In this article, Brownian coagulation of particles in the exhaust system of a gasoline engine were investigated by measuring particle size distribution (PSD) at different sampling points and Monte Carlo simulation. The measurement results show that the particle size distributions of nucleation mode (NM) change remarkably after the exhaust gas passes through the exhaust plenum chamber.
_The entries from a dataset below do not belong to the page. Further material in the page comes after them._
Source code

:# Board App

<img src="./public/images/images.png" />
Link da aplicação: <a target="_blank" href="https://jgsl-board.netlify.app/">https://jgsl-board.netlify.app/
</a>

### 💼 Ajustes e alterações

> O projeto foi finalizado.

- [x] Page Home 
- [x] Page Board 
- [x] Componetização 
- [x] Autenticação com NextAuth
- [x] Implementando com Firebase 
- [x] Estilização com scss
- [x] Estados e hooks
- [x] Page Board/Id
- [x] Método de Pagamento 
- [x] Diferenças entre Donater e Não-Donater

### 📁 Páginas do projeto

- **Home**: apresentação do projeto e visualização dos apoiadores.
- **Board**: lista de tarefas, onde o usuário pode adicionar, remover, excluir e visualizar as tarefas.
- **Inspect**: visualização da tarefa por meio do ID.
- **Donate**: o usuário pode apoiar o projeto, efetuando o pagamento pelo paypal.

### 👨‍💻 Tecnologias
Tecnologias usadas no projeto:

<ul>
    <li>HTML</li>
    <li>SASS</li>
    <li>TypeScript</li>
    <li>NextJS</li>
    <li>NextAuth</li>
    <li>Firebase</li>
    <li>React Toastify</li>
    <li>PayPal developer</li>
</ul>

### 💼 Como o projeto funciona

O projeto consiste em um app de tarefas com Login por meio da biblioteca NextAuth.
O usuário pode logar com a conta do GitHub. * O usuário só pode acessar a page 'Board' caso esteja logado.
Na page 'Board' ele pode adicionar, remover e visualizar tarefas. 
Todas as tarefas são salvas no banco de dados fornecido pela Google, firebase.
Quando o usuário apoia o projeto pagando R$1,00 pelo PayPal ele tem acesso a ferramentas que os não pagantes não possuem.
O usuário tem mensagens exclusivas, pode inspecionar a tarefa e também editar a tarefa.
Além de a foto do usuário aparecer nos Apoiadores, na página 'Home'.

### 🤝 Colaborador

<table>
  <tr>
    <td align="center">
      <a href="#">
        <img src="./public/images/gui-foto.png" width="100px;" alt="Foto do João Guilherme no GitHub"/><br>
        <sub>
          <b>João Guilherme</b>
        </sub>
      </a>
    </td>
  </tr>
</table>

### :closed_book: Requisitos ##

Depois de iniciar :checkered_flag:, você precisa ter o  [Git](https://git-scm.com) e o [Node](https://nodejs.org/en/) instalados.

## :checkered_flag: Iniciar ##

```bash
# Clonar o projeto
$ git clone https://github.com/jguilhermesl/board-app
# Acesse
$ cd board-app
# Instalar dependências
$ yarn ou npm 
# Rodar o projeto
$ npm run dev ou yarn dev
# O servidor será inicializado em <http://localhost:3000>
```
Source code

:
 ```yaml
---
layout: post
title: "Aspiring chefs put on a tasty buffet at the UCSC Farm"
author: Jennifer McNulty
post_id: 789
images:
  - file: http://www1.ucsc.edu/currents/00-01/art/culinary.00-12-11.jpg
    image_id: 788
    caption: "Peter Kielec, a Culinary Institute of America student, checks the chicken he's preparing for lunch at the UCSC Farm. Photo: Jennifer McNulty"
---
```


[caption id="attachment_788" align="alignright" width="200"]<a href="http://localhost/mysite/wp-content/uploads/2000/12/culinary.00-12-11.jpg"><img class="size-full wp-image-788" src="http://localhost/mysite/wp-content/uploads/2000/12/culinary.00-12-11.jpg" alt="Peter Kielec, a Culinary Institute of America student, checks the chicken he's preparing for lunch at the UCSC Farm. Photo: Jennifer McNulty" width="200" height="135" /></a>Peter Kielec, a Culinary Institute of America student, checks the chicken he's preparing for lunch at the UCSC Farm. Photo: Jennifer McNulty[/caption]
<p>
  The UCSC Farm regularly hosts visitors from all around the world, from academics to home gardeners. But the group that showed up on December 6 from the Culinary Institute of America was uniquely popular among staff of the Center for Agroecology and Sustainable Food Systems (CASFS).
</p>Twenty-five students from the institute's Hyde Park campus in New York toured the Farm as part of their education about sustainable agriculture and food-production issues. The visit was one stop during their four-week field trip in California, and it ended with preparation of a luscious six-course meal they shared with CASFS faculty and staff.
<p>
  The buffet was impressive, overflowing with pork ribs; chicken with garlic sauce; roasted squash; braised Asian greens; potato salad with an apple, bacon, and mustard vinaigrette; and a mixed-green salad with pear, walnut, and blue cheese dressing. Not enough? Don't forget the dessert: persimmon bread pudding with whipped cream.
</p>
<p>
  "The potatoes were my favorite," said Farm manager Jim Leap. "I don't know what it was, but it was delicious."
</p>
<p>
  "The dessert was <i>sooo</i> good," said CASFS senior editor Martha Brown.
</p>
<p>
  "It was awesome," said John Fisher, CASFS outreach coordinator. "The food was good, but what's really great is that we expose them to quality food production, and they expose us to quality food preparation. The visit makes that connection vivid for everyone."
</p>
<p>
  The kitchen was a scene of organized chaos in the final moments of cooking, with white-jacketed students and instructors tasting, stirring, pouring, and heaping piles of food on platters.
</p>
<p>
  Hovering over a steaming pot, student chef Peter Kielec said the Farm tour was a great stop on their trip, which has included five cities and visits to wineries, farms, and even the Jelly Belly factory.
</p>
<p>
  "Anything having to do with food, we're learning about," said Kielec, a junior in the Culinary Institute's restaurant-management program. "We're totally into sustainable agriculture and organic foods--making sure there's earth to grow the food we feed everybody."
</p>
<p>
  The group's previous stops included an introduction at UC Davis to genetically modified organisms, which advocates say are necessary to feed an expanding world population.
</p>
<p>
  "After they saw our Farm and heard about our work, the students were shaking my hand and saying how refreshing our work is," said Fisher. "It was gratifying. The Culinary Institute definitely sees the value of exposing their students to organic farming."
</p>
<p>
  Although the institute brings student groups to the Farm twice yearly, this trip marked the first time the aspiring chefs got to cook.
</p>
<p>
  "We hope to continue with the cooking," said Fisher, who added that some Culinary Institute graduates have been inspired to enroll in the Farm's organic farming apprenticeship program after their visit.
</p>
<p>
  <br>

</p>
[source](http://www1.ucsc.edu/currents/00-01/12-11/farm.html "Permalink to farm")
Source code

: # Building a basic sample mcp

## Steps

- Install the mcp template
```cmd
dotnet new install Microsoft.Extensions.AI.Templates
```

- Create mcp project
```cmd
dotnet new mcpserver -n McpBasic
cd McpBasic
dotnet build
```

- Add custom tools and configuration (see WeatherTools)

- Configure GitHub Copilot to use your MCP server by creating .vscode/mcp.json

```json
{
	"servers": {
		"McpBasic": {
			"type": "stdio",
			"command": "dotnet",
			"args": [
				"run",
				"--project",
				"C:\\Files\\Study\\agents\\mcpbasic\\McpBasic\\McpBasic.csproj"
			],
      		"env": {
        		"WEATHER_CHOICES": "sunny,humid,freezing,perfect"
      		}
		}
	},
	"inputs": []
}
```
The constructed coagulation model based on the classic coagulation theory can well catch the measured PSDs, particle number (PN) concentrations, and count median diameters (CMDs) along the exhaust system under both the in-cylinder direct injection and port fuel injection modes, indicating that the particle process in the exhaust system is dominated by coagulation. The NM PN concentration decreases, and the NM CMD increases in the downstream exhaust gas, and the changes are more significant at higher accumulation mode (AM) PN concentration conditions. The coagulation history provided by modelling shows that coagulation mainly occurs between two NM particles (NM-NM) or one NM and one AM particles (NM-AM). At higher AM PN concentration conditions, the NM-AM coagulation dominates and quickly eliminates NM particles, resulting in more significant NM particle reduction. The PN concentration variation as a function of time indicates that PN concentration decreases quickly at first and then the decreasing rate slows down.

Automated summary

This article investigates the Brownian coagulation of particles in the exhaust system of a gasoline engine, revealing significant changes in particle size distribution after the exhaust gas passes through the exhaust plenum chamber. A coagulation model based on classic theory accurately captures measured results and shows that coagulation dominates the particle process in the exhaust system.